1. Add ROT13 Encoding

ROT13 shifts each letter by 13 positions. It's a Caesar cipher with a fixed key that's its own inverse (encoding and decoding are the same operation).

What to do:

  • Add ROT13 = "rot13" to EncodingFormat in constants.py
  • Write encode_rot13(data: bytes) -> str and decode_rot13(data: str) -> bytes in encoders.py
  • Add the entry to ENCODER_REGISTRY
  • Write a scorer _score_rot13 in detector.py (hint: try decoding and check if the result has more recognizable English words than the input)
  • Add tests

Why this matters: ROT13 is trivial to implement but the detection scorer is tricky. How do you distinguish ROT13 text from plain ASCII text? Both use the same character set.
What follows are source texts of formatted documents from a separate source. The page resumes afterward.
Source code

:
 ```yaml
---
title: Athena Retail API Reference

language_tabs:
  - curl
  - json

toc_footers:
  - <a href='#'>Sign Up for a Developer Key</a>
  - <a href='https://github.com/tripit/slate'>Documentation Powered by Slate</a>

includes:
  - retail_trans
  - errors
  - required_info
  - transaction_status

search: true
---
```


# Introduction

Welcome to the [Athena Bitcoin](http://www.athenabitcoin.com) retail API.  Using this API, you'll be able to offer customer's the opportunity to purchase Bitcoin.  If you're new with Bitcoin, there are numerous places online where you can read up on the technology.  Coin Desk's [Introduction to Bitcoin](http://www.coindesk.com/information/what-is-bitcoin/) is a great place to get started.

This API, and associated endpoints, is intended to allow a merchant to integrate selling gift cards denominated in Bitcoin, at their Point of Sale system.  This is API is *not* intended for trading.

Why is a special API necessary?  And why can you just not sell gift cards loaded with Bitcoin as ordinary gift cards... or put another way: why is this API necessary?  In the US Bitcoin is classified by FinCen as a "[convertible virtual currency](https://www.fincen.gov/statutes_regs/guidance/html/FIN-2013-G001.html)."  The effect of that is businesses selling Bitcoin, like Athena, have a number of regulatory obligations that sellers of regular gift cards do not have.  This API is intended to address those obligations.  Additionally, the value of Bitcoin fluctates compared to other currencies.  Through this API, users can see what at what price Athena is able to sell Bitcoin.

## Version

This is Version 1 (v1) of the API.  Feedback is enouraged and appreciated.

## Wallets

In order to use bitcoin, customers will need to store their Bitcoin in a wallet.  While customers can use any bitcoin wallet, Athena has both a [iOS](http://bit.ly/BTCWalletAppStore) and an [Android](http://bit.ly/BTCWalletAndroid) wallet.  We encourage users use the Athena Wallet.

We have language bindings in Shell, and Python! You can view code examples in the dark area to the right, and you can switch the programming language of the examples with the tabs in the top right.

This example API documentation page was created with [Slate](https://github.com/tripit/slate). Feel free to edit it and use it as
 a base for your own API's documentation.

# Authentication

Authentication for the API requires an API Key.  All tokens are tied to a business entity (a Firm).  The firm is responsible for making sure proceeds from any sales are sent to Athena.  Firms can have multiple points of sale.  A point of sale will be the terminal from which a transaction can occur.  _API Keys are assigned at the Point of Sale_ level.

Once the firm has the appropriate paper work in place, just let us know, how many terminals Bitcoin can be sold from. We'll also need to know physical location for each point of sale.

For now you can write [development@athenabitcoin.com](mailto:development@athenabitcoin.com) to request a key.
You'll need a language-level heuristic (letter frequency analysis, common word matching).

2. Add JSON Output Mode

Currently output is either Rich panels or raw text. Add a --json flag that outputs structured JSON.

What to do:

  • Add a --json / -j flag to the detect and peel commands in cli.py
  • When active, serialize DetectionResult and PeelResult to JSON and write to stdout
  • Skip Rich formatting entirely in JSON mode

Example output:

{
  "results": [
    {
      "format": "base64",
      "confidence": 0.95,
      "decoded_preview": "Hello World"
    }
  ]
}

Why this matters: Machine-readable output is essential for integrating CLI tools into automated pipelines. Security automation workflows (SOAR, SIEM correlation) consume JSON, not colored terminal text.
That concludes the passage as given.